As travelers start to get ready to return to ships this upcoming summer, Carnival Cruise Line is seeing a significant increase in demand. However, with COVID-19 restrictions still in place throughout the United States, the company has stated that it may need to move its homeports out of the country.
The cruise line has seen a significant jump in the levels of people booking trips during the first quarter, up around 90% from the previous fourth-quarter levels, according to CNBC. In addition, the bookings for next year are at an even higher level than bookings from even before the pandemic in 2019.
In a conference call this past Wednesday, David Bernstein, Carnival’s Chief Financial Officer, stated, “Everybody wants to go away. And I will tell you, the next best thing to actually going away is planning a vacation. And that’s what a lot of people seem to be doing right now.”
Arnold Donald, CEO of Carnival, commented in a press release that the booking trends we are seeing show “both the significant pent up demand and long-term potential for cruising.”
To accommodate, the company has made plans to introduce six new ships by the end of 2021 to help curb the newly increased demand.
“They will drive even more enthusiasm, excitement, and demand around our restore plans with both our brand loyalists and with new recruits,” Donald continued on the conference call.
The company stated that it can expect all of its fleets to be sailing by early next year. CNBC reported, “This summer, it is on track to resume cruise operations with 30% to 50% occupancy on nine ships across six of its brands: AIDA, Costa, P&O Cruises, Cunard, Princess Cruises and Seabour.”
In light of this, coronavirus restrictions and guidelines are making it vital for the cruise lines to continue to adjust.
“2021 will clearly be a transition year, we expect the environment to remain dynamic over the next 12 months as we roll out our fleet, while continuing to adapt to an ever-changing situation,” Donald stated.
The cruise line “ended the first quarter with $11.5 billion of cash and short-term investments, and must make its funds last until its business resumes,” according to a report from CNBC. To make the funds last, it must gain clearance from the U.S. Centers for Disease Control and Prevention which still holds a ban on cruise sailing.
The cruise line has stated that it may need to move its home ports to locales outside of the United States if it fails to meet all of the strict regulations put forward by the CDC. For example, the company stated that it would not be able to allow a rule that required all passengers to be vaccinated before boarding.
“We’d prefer to have those jobs and all the staff all be here,” Donald stated. “But if we’re unable to sail, then obviously we will consider home porting elsewhere.”
“Our biggest constraint right now is being able to ramp up with crew,” he continued.”It will take us minimum 60, up to 90 days, to be able to get a crew on board, trained up with new protocols, etcetera, to be able to execute sailing.”

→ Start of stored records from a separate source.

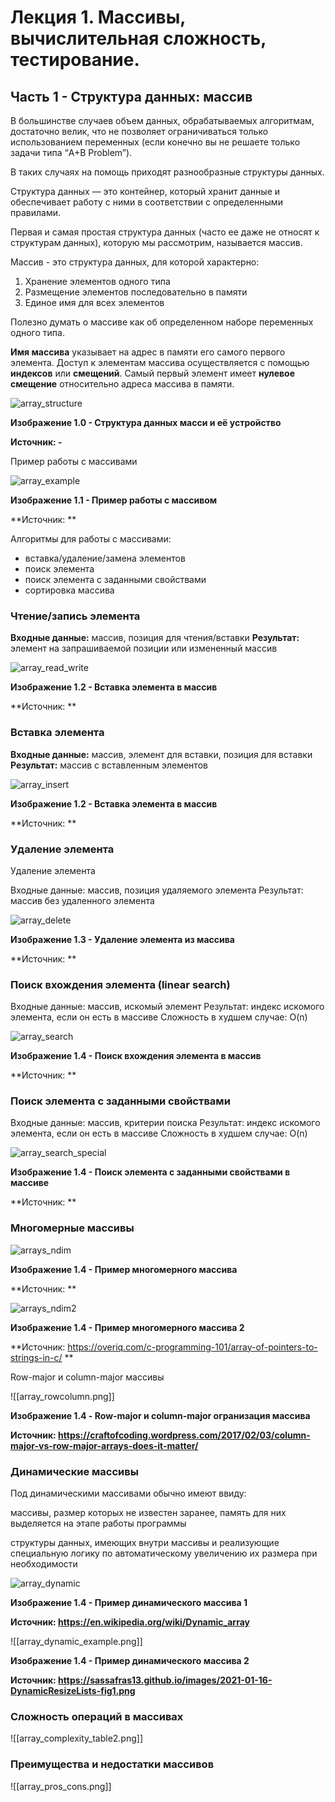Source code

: # Лекция 1.  Массивы, вычислительная сложность, тестирование.

## Часть 1 - Структура данных: массив

В большинстве случаев объем данных, обрабатываемых алгоритмам, достаточно велик, что не позволяет ограничиваться только использованием переменных (если конечно вы не решаете только задачи типа “A+B Problem”).

В таких случаях на помощь приходят разнообразные структуры данных.

Структура данных — это контейнер, который хранит данные и обеспечивает работу с ними в соответствии с определенными правилами.

Первая и самая простая структура данных (часто ее даже не относят к структурам данных), которую мы рассмотрим, называется массив.

Массив - это структура данных, для которой характерно:

1. Хранение элементов одного типа 
2. Размещение элементов последовательно в памяти
3. Единое имя для всех элементов

Полезно думать о массиве как об определенном наборе переменных одного типа.

**Имя массива** указывает на адрес в памяти его самого первого элемента. Доступ к элементам массива осуществляется с помощью **индексов** или **смещений**. Самый первый элемент имеет **нулевое смещение** относительно адреса массива в памяти.

![array_structure](./images/array_structure.png)

**Изображение 1.0 - Структура данных масси и её устройство**

**Источник: -**

Пример работы с массивами

![array_example](./images/array_example.png)

**Изображение 1.1 - Пример работы с массивом**

**Источник: **

Алгоритмы для работы с массивами:

- вставка/удаление/замена элементов
- поиск элемента
- поиск элемента с заданными свойствами
- сортировка массива

### Чтение/запись элемента

**Входные данные:** массив, позиция для чтения/вставки
**Результат:** элемент на запрашиваемой позиции или измененный массив

![array_read_write](./images/array_read_write.png)

**Изображение 1.2 - Вставка элемента в массив**

**Источник: **

### Вставка элемента

**Входные данные:** массив, элемент для вставки, позиция для вставки
**Результат:** массив с вставленным элементов

![array_insert](./images/array_insert.png)

**Изображение 1.2 - Вставка элемента в массив**

**Источник: **

### Удаление элемента

Удаление элемента

Входные данные: массив, позиция удаляемого элемента
Результат: массив без удаленного элемента

![array_delete](./images/array_delete.png)

**Изображение 1.3 - Удаление элемента из массива**

**Источник: **


### Поиск вхождения элемента (linear search)

Входные данные: массив, искомый элемент
Результат: индекс искомого элемента, если он есть в массиве
Сложность в худшем случае: O(n)

![array_search](./images/array_search.png)

**Изображение 1.4 - Поиск вхождения элемента в массив**

**Источник: **

### Поиск элемента с заданными свойствами

Входные данные: массив, критерии поиска
Результат: индекс искомого элемента, если он есть в массиве
Сложность в худшем случае: O(n)

![array_search_special](./images/array_search_special.png)


**Изображение 1.4 - Поиск элемента с заданными свойствами в массиве**

**Источник: **

### Многомерные массивы 

![arrays_ndim](array_ndim.png)

**Изображение 1.4 - Пример многомерного массива**

**Источник: **

![arrays_ndim2](array_ndim2.png)

**Изображение 1.4 - Пример многомерного массива 2**

**Источник: https://overiq.com/c-programming-101/array-of-pointers-to-strings-in-c/ **


Row-major и column-major массивы

![[array_rowcolumn.png]]

**Изображение 1.4 - Row-major и column-major огранизация массива**

**Источник: https://craftofcoding.wordpress.com/2017/02/03/column-major-vs-row-major-arrays-does-it-matter/**

### Динамические массивы

Под динамическими массивами обычно имеют ввиду:

массивы, размер которых не известен заранее, память для них выделяется на этапе работы программы

структуры данных, имеющих внутри массивы и реализующие специальную логику по автоматическому увеличению их размера при необходимости

![array_dynamic](array_dynamic.png)

**Изображение 1.4 - Пример динамического массива 1**

**Источник: https://en.wikipedia.org/wiki/Dynamic_array**

![[array_dynamic_example.png]]

**Изображение 1.4 - Пример динамического массива 2**

**Источник: https://sassafras13.github.io/images/2021-01-16-DynamicResizeLists-fig1.png**



### Сложность операций в массивах

![[array_complexity_table2.png]]

### Преимущества и недостатки массивов

![[array_pros_cons.png]]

This past Friday, the CDC published a set of new guidelines called their “Framework for Conditional Sailing Order (CSO) requiring cruise lines to establish agreements at ports where they intend to operate, implement routine testing of crew, and develop plans incorporating vaccination strategies to reduce the risk of introduction and spread of COVID-19 by crew and passengers.”
The CDC continued on to say that the next phase of a CSO “will include simulated (trial) voyages that will allow crew and port personnel to practice new COVID-19 operational procedures with volunteers before sailing with passengers.”